** WHAT TO PRODUCE **
Copy exactly, from the beginning of the material below, every line up to and including the one holding "array | yes |", with the pictures left out.

====

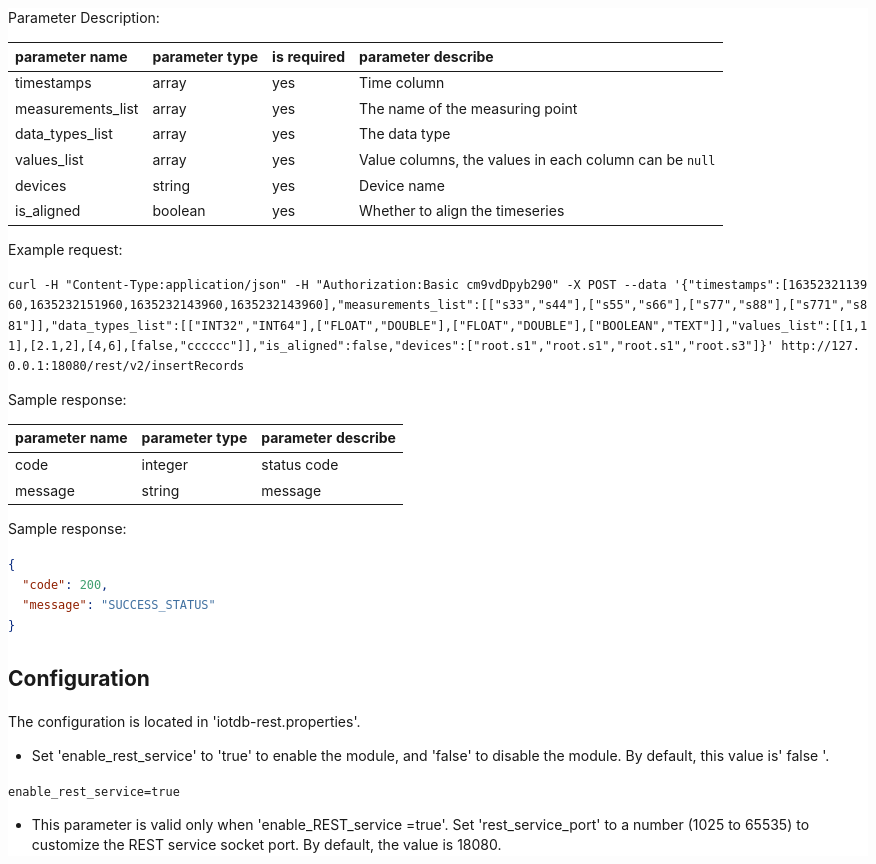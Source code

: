 Parameter Description:

| parameter name    |parameter type |is required|parameter describe|
|:------------------| :--- | :---| :---|
| timestamps        | array | yes |  Time column  |
| measurements_list | array | yes  | The name of the measuring point |
| data_types_list   | array | yes  | The data type |
| values_list       | array | yes  | Value columns, the values in each column can be `null` |
| devices           | string | yes  | Device name |
| is_aligned     | boolean | yes  | Whether to align the timeseries |

Example request:
```shell
curl -H "Content-Type:application/json" -H "Authorization:Basic cm9vdDpyb290" -X POST --data '{"timestamps":[1635232113960,1635232151960,1635232143960,1635232143960],"measurements_list":[["s33","s44"],["s55","s66"],["s77","s88"],["s771","s881"]],"data_types_list":[["INT32","INT64"],["FLOAT","DOUBLE"],["FLOAT","DOUBLE"],["BOOLEAN","TEXT"]],"values_list":[[1,11],[2.1,2],[4,6],[false,"cccccc"]],"is_aligned":false,"devices":["root.s1","root.s1","root.s1","root.s3"]}' http://127.0.0.1:18080/rest/v2/insertRecords
```

Sample response:

|parameter name  |parameter type |parameter describe|
|:--- | :--- | :---|
| code | integer |  status code |
| message  |  string | message |

Sample response:
```json
{
  "code": 200,
  "message": "SUCCESS_STATUS"
}
```


## Configuration

The configuration is located in 'iotdb-rest.properties'.

* Set 'enable_rest_service' to 'true' to enable the module, and 'false' to disable the module. By default, this value is' false '.

```properties
enable_rest_service=true
```

* This parameter is valid only when 'enable_REST_service =true'. Set 'rest_service_port' to a number (1025 to 65535) to customize the REST service socket port. By default, the value is 18080.
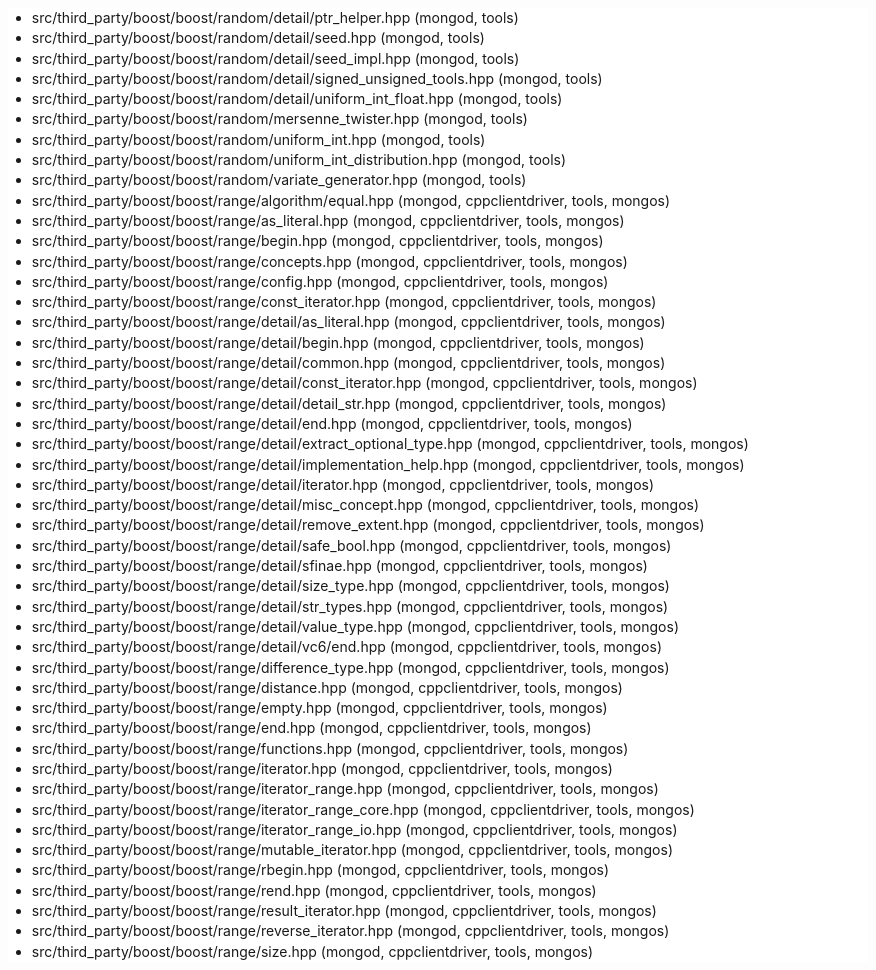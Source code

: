 - src/third\_party/boost/boost/random/detail/ptr\_helper.hpp   (mongod, tools)
- src/third\_party/boost/boost/random/detail/seed.hpp   (mongod, tools)
- src/third\_party/boost/boost/random/detail/seed\_impl.hpp   (mongod, tools)
- src/third\_party/boost/boost/random/detail/signed\_unsigned\_tools.hpp   (mongod, tools)
- src/third\_party/boost/boost/random/detail/uniform\_int\_float.hpp   (mongod, tools)
- src/third\_party/boost/boost/random/mersenne\_twister.hpp   (mongod, tools)
- src/third\_party/boost/boost/random/uniform\_int.hpp   (mongod, tools)
- src/third\_party/boost/boost/random/uniform\_int\_distribution.hpp   (mongod, tools)
- src/third\_party/boost/boost/random/variate\_generator.hpp   (mongod, tools)
- src/third\_party/boost/boost/range/algorithm/equal.hpp   (mongod, cppclientdriver, tools, mongos)
- src/third\_party/boost/boost/range/as\_literal.hpp   (mongod, cppclientdriver, tools, mongos)
- src/third\_party/boost/boost/range/begin.hpp   (mongod, cppclientdriver, tools, mongos)
- src/third\_party/boost/boost/range/concepts.hpp   (mongod, cppclientdriver, tools, mongos)
- src/third\_party/boost/boost/range/config.hpp   (mongod, cppclientdriver, tools, mongos)
- src/third\_party/boost/boost/range/const\_iterator.hpp   (mongod, cppclientdriver, tools, mongos)
- src/third\_party/boost/boost/range/detail/as\_literal.hpp   (mongod, cppclientdriver, tools, mongos)
- src/third\_party/boost/boost/range/detail/begin.hpp   (mongod, cppclientdriver, tools, mongos)
- src/third\_party/boost/boost/range/detail/common.hpp   (mongod, cppclientdriver, tools, mongos)
- src/third\_party/boost/boost/range/detail/const\_iterator.hpp   (mongod, cppclientdriver, tools, mongos)
- src/third\_party/boost/boost/range/detail/detail\_str.hpp   (mongod, cppclientdriver, tools, mongos)
- src/third\_party/boost/boost/range/detail/end.hpp   (mongod, cppclientdriver, tools, mongos)
- src/third\_party/boost/boost/range/detail/extract\_optional\_type.hpp   (mongod, cppclientdriver, tools, mongos)
- src/third\_party/boost/boost/range/detail/implementation\_help.hpp   (mongod, cppclientdriver, tools, mongos)
- src/third\_party/boost/boost/range/detail/iterator.hpp   (mongod, cppclientdriver, tools, mongos)
- src/third\_party/boost/boost/range/detail/misc\_concept.hpp   (mongod, cppclientdriver, tools, mongos)
- src/third\_party/boost/boost/range/detail/remove\_extent.hpp   (mongod, cppclientdriver, tools, mongos)
- src/third\_party/boost/boost/range/detail/safe\_bool.hpp   (mongod, cppclientdriver, tools, mongos)
- src/third\_party/boost/boost/range/detail/sfinae.hpp   (mongod, cppclientdriver, tools, mongos)
- src/third\_party/boost/boost/range/detail/size\_type.hpp   (mongod, cppclientdriver, tools, mongos)
- src/third\_party/boost/boost/range/detail/str\_types.hpp   (mongod, cppclientdriver, tools, mongos)
- src/third\_party/boost/boost/range/detail/value\_type.hpp   (mongod, cppclientdriver, tools, mongos)
- src/third\_party/boost/boost/range/detail/vc6/end.hpp   (mongod, cppclientdriver, tools, mongos)
- src/third\_party/boost/boost/range/difference\_type.hpp   (mongod, cppclientdriver, tools, mongos)
- src/third\_party/boost/boost/range/distance.hpp   (mongod, cppclientdriver, tools, mongos)
- src/third\_party/boost/boost/range/empty.hpp   (mongod, cppclientdriver, tools, mongos)
- src/third\_party/boost/boost/range/end.hpp   (mongod, cppclientdriver, tools, mongos)
- src/third\_party/boost/boost/range/functions.hpp   (mongod, cppclientdriver, tools, mongos)
- src/third\_party/boost/boost/range/iterator.hpp   (mongod, cppclientdriver, tools, mongos)
- src/third\_party/boost/boost/range/iterator\_range.hpp   (mongod, cppclientdriver, tools, mongos)
- src/third\_party/boost/boost/range/iterator\_range\_core.hpp   (mongod, cppclientdriver, tools, mongos)
- src/third\_party/boost/boost/range/iterator\_range\_io.hpp   (mongod, cppclientdriver, tools, mongos)
- src/third\_party/boost/boost/range/mutable\_iterator.hpp   (mongod, cppclientdriver, tools, mongos)
- src/third\_party/boost/boost/range/rbegin.hpp   (mongod, cppclientdriver, tools, mongos)
- src/third\_party/boost/boost/range/rend.hpp   (mongod, cppclientdriver, tools, mongos)
- src/third\_party/boost/boost/range/result\_iterator.hpp   (mongod, cppclientdriver, tools, mongos)
- src/third\_party/boost/boost/range/reverse\_iterator.hpp   (mongod, cppclientdriver, tools, mongos)
- src/third\_party/boost/boost/range/size.hpp   (mongod, cppclientdriver, tools, mongos)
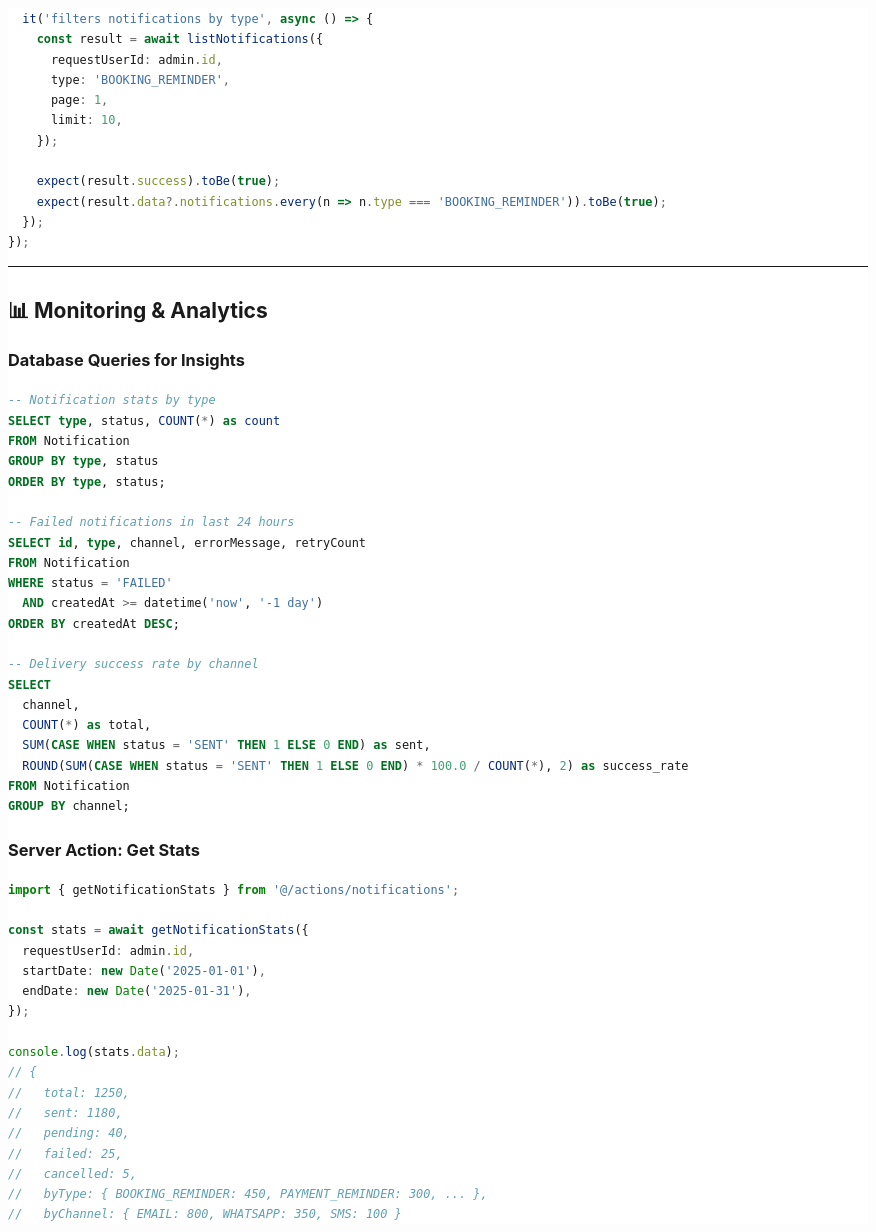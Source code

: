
 ```typescript
  it('filters notifications by type', async () => {
    const result = await listNotifications({
      requestUserId: admin.id,
      type: 'BOOKING_REMINDER',
      page: 1,
      limit: 10,
    });

    expect(result.success).toBe(true);
    expect(result.data?.notifications.every(n => n.type === 'BOOKING_REMINDER')).toBe(true);
  });
});
```

---

## 📊 Monitoring & Analytics

### Database Queries for Insights

```sql
-- Notification stats by type
SELECT type, status, COUNT(*) as count
FROM Notification
GROUP BY type, status
ORDER BY type, status;

-- Failed notifications in last 24 hours
SELECT id, type, channel, errorMessage, retryCount
FROM Notification
WHERE status = 'FAILED'
  AND createdAt >= datetime('now', '-1 day')
ORDER BY createdAt DESC;

-- Delivery success rate by channel
SELECT 
  channel,
  COUNT(*) as total,
  SUM(CASE WHEN status = 'SENT' THEN 1 ELSE 0 END) as sent,
  ROUND(SUM(CASE WHEN status = 'SENT' THEN 1 ELSE 0 END) * 100.0 / COUNT(*), 2) as success_rate
FROM Notification
GROUP BY channel;
```

### Server Action: Get Stats

```typescript
import { getNotificationStats } from '@/actions/notifications';

const stats = await getNotificationStats({
  requestUserId: admin.id,
  startDate: new Date('2025-01-01'),
  endDate: new Date('2025-01-31'),
});

console.log(stats.data);
// {
//   total: 1250,
//   sent: 1180,
//   pending: 40,
//   failed: 25,
//   cancelled: 5,
//   byType: { BOOKING_REMINDER: 450, PAYMENT_REMINDER: 300, ... },
//   byChannel: { EMAIL: 800, WHATSAPP: 350, SMS: 100 }
```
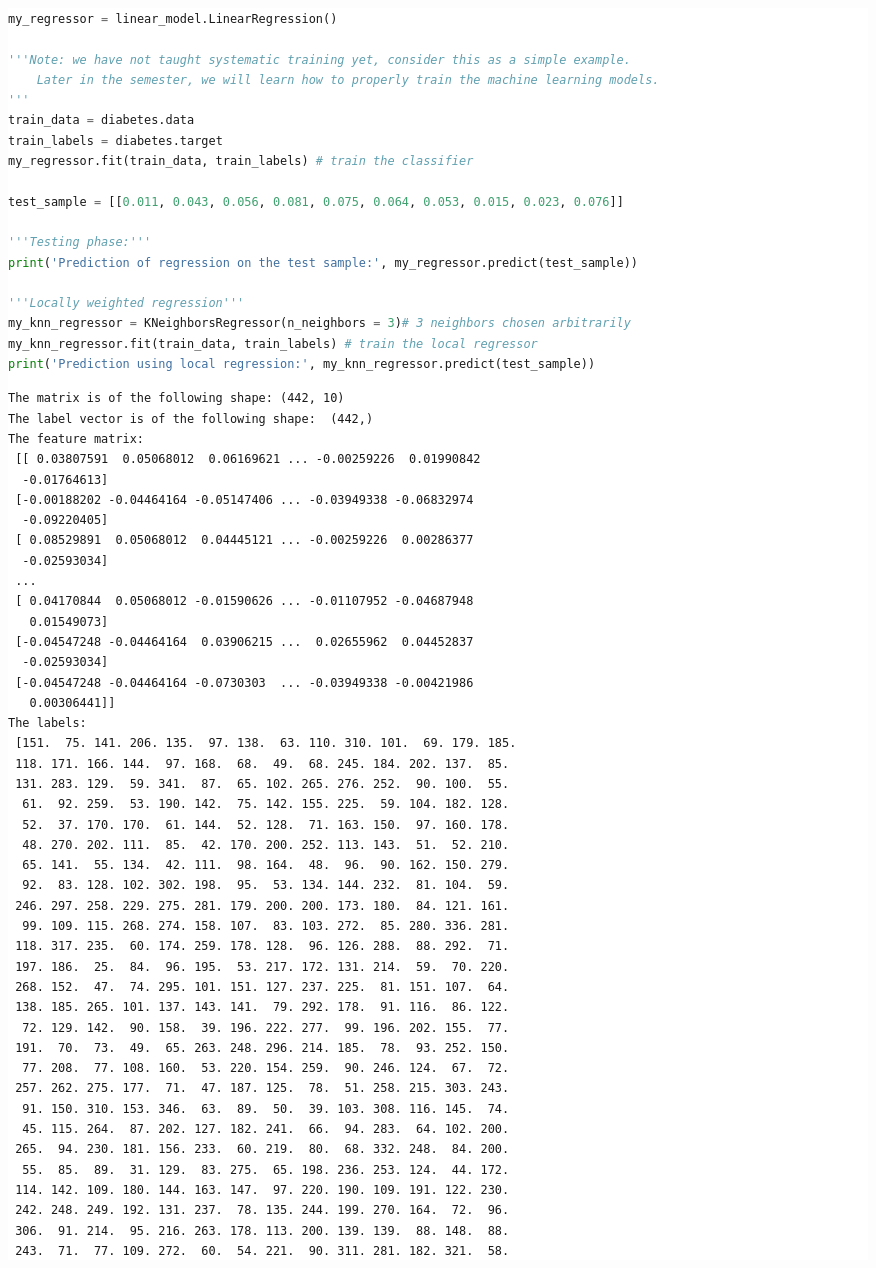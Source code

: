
 ```python
my_regressor = linear_model.LinearRegression()

'''Note: we have not taught systematic training yet, consider this as a simple example.
    Later in the semester, we will learn how to properly train the machine learning models.
'''
train_data = diabetes.data
train_labels = diabetes.target
my_regressor.fit(train_data, train_labels) # train the classifier

test_sample = [[0.011, 0.043, 0.056, 0.081, 0.075, 0.064, 0.053, 0.015, 0.023, 0.076]]

'''Testing phase:'''
print('Prediction of regression on the test sample:', my_regressor.predict(test_sample))

'''Locally weighted regression'''
my_knn_regressor = KNeighborsRegressor(n_neighbors = 3)# 3 neighbors chosen arbitrarily
my_knn_regressor.fit(train_data, train_labels) # train the local regressor
print('Prediction using local regression:', my_knn_regressor.predict(test_sample))
```

    The matrix is of the following shape: (442, 10)
    The label vector is of the following shape:  (442,)
    The feature matrix:
     [[ 0.03807591  0.05068012  0.06169621 ... -0.00259226  0.01990842
      -0.01764613]
     [-0.00188202 -0.04464164 -0.05147406 ... -0.03949338 -0.06832974
      -0.09220405]
     [ 0.08529891  0.05068012  0.04445121 ... -0.00259226  0.00286377
      -0.02593034]
     ...
     [ 0.04170844  0.05068012 -0.01590626 ... -0.01107952 -0.04687948
       0.01549073]
     [-0.04547248 -0.04464164  0.03906215 ...  0.02655962  0.04452837
      -0.02593034]
     [-0.04547248 -0.04464164 -0.0730303  ... -0.03949338 -0.00421986
       0.00306441]]
    The labels:
     [151.  75. 141. 206. 135.  97. 138.  63. 110. 310. 101.  69. 179. 185.
     118. 171. 166. 144.  97. 168.  68.  49.  68. 245. 184. 202. 137.  85.
     131. 283. 129.  59. 341.  87.  65. 102. 265. 276. 252.  90. 100.  55.
      61.  92. 259.  53. 190. 142.  75. 142. 155. 225.  59. 104. 182. 128.
      52.  37. 170. 170.  61. 144.  52. 128.  71. 163. 150.  97. 160. 178.
      48. 270. 202. 111.  85.  42. 170. 200. 252. 113. 143.  51.  52. 210.
      65. 141.  55. 134.  42. 111.  98. 164.  48.  96.  90. 162. 150. 279.
      92.  83. 128. 102. 302. 198.  95.  53. 134. 144. 232.  81. 104.  59.
     246. 297. 258. 229. 275. 281. 179. 200. 200. 173. 180.  84. 121. 161.
      99. 109. 115. 268. 274. 158. 107.  83. 103. 272.  85. 280. 336. 281.
     118. 317. 235.  60. 174. 259. 178. 128.  96. 126. 288.  88. 292.  71.
     197. 186.  25.  84.  96. 195.  53. 217. 172. 131. 214.  59.  70. 220.
     268. 152.  47.  74. 295. 101. 151. 127. 237. 225.  81. 151. 107.  64.
     138. 185. 265. 101. 137. 143. 141.  79. 292. 178.  91. 116.  86. 122.
      72. 129. 142.  90. 158.  39. 196. 222. 277.  99. 196. 202. 155.  77.
     191.  70.  73.  49.  65. 263. 248. 296. 214. 185.  78.  93. 252. 150.
      77. 208.  77. 108. 160.  53. 220. 154. 259.  90. 246. 124.  67.  72.
     257. 262. 275. 177.  71.  47. 187. 125.  78.  51. 258. 215. 303. 243.
      91. 150. 310. 153. 346.  63.  89.  50.  39. 103. 308. 116. 145.  74.
      45. 115. 264.  87. 202. 127. 182. 241.  66.  94. 283.  64. 102. 200.
     265.  94. 230. 181. 156. 233.  60. 219.  80.  68. 332. 248.  84. 200.
      55.  85.  89.  31. 129.  83. 275.  65. 198. 236. 253. 124.  44. 172.
     114. 142. 109. 180. 144. 163. 147.  97. 220. 190. 109. 191. 122. 230.
     242. 248. 249. 192. 131. 237.  78. 135. 244. 199. 270. 164.  72.  96.
     306.  91. 214.  95. 216. 263. 178. 113. 200. 139. 139.  88. 148.  88.
     243.  71.  77. 109. 272.  60.  54. 221.  90. 311. 281. 182. 321.  58.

====

** FINISHED EXERCISE **
Source code

: Parameter Description:

| parameter name    |parameter type |is required|parameter describe|
|:------------------| :--- | :---| :---|
| timestamps        | array | yes |  Time column  |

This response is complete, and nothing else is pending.